:: Data for this exercise ::

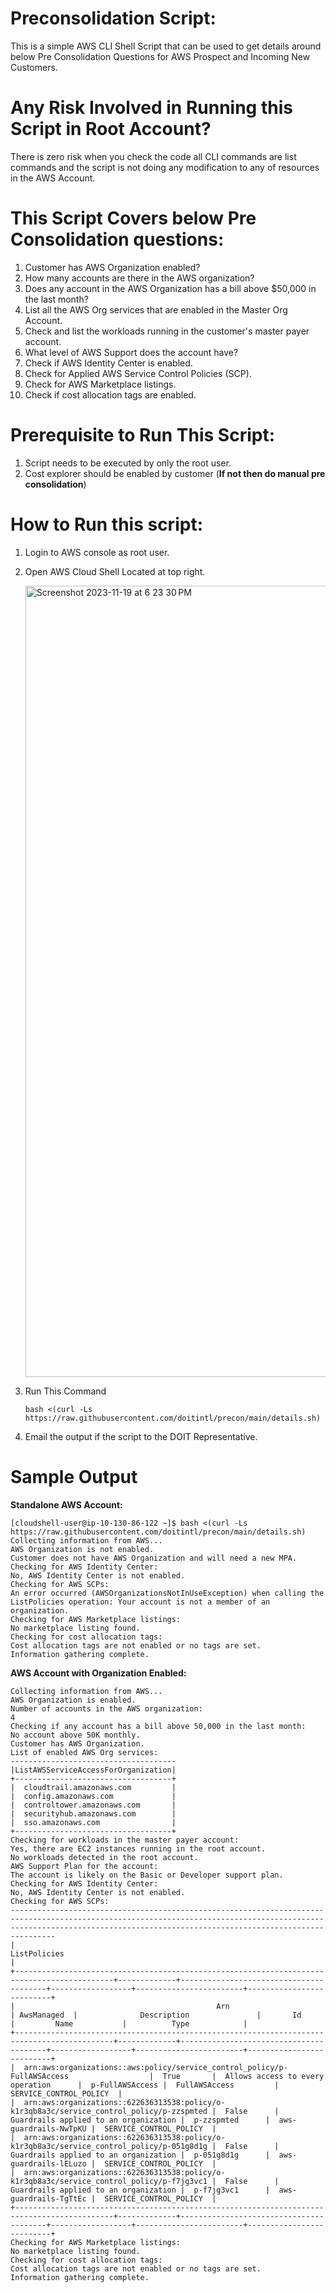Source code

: # Preconsolidation Script:

This is a simple AWS CLI Shell Script that can be used to get details around below Pre Consolidation Questions for AWS Prospect and Incoming New Customers.

# Any Risk Involved in Running this Script in Root Account?

There is zero risk when you check the code all CLI commands are list commands and the script is not doing any modification to any of resources in the AWS Account.

# This Script Covers below Pre Consolidation questions:

1. Customer has AWS Organization enabled?
2. How many accounts are there in the AWS organization?
3. Does any account in the AWS Organization has a bill above $50,000 in the last month?
4. List all the AWS Org services that are enabled in the Master Org Account.
5. Check and list the workloads running in the customer's master payer account.
6. What level of AWS Support does the account have?
7. Check if AWS Identity Center is enabled.
8. Check for Applied AWS Service Control Policies (SCP).
9. Check for AWS Marketplace listings.
10. Check if cost allocation tags are enabled.

# Prerequisite to Run This Script:

1. Script needs to be executed by only the root user.
2. Cost explorer should be enabled by customer (**If not then do manual pre consolidation**)

# How to Run this script:

1. Login to AWS console as root user.
2. Open AWS Cloud Shell Located at top right.

   <img width="1266" alt="Screenshot 2023-11-19 at 6 23 30 PM" src="https://github.com/doitintl/precon/assets/17955377/64c378f3-c953-4bd4-9aa4-4141bdcfdbeb">

3. Run This Command

   ```bash <(curl -Ls https://raw.githubusercontent.com/doitintl/precon/main/details.sh)```

4. Email the output if the script to the DOIT Representative.

# Sample Output

**Standalone AWS Account:**

```
[cloudshell-user@ip-10-130-86-122 ~]$ bash <(curl -Ls https://raw.githubusercontent.com/doitintl/precon/main/details.sh)
Collecting information from AWS...
AWS Organization is not enabled.
Customer does not have AWS Organization and will need a new MPA.
Checking for AWS Identity Center:
No, AWS Identity Center is not enabled.
Checking for AWS SCPs:
An error occurred (AWSOrganizationsNotInUseException) when calling the ListPolicies operation: Your account is not a member of an organization.
Checking for AWS Marketplace listings:
No marketplace listing found.
Checking for cost allocation tags:
Cost allocation tags are not enabled or no tags are set.
Information gathering complete.
```

**AWS Account with Organization Enabled:**

```[cloudshell-user@ip-10-138-188-104 ~]$ bash <(curl -Ls https://raw.githubusercontent.com/doitintl/precon/main/details.sh)
Collecting information from AWS...
AWS Organization is enabled.
Number of accounts in the AWS organization:
4
Checking if any account has a bill above 50,000 in the last month:
No account above 50K monthly.
Customer has AWS Organization.
List of enabled AWS Org services:
-------------------------------------
|ListAWSServiceAccessForOrganization|
+-----------------------------------+
|  cloudtrail.amazonaws.com         |
|  config.amazonaws.com             |
|  controltower.amazonaws.com       |
|  securityhub.amazonaws.com        |
|  sso.amazonaws.com                |
+-----------------------------------+
Checking for workloads in the master payer account:
Yes, there are EC2 instances running in the root account.
No workloads detected in the root account.
AWS Support Plan for the account:
The account is likely on the Basic or Developer support plan.
Checking for AWS Identity Center:
No, AWS Identity Center is not enabled.
Checking for AWS SCPs:
----------------------------------------------------------------------------------------------------------------------------------------------------------------------------------------------------------------------------
|                                                                                                       ListPolicies                                                                                                       |
+--------------------------------------------------------------------------------------------+-------------+----------------------------------------+------------------+------------------------+--------------------------+
|                                             Arn                                            | AwsManaged  |              Description               |       Id         |         Name           |          Type            |
+--------------------------------------------------------------------------------------------+-------------+----------------------------------------+------------------+------------------------+--------------------------+
|  arn:aws:organizations::aws:policy/service_control_policy/p-FullAWSAccess                  |  True       |  Allows access to every operation      |  p-FullAWSAccess |  FullAWSAccess         |  SERVICE_CONTROL_POLICY  |
|  arn:aws:organizations::622636313538:policy/o-k1r3qb8a3c/service_control_policy/p-zzspmted |  False      |  Guardrails applied to an organization |  p-zzspmted      |  aws-guardrails-NwTpKU |  SERVICE_CONTROL_POLICY  |
|  arn:aws:organizations::622636313538:policy/o-k1r3qb8a3c/service_control_policy/p-051g8d1g |  False      |  Guardrails applied to an organization |  p-051g8d1g      |  aws-guardrails-lELuzo |  SERVICE_CONTROL_POLICY  |
|  arn:aws:organizations::622636313538:policy/o-k1r3qb8a3c/service_control_policy/p-f7jg3vc1 |  False      |  Guardrails applied to an organization |  p-f7jg3vc1      |  aws-guardrails-TgTtEc |  SERVICE_CONTROL_POLICY  |
+--------------------------------------------------------------------------------------------+-------------+----------------------------------------+------------------+------------------------+--------------------------+
Checking for AWS Marketplace listings:
No marketplace listing found.
Checking for cost allocation tags:
Cost allocation tags are not enabled or no tags are set.
Information gathering complete.
```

:::

* Your objective *
Tell how many lines above include "Guardrails", and add no other text.

* Exercise result *
3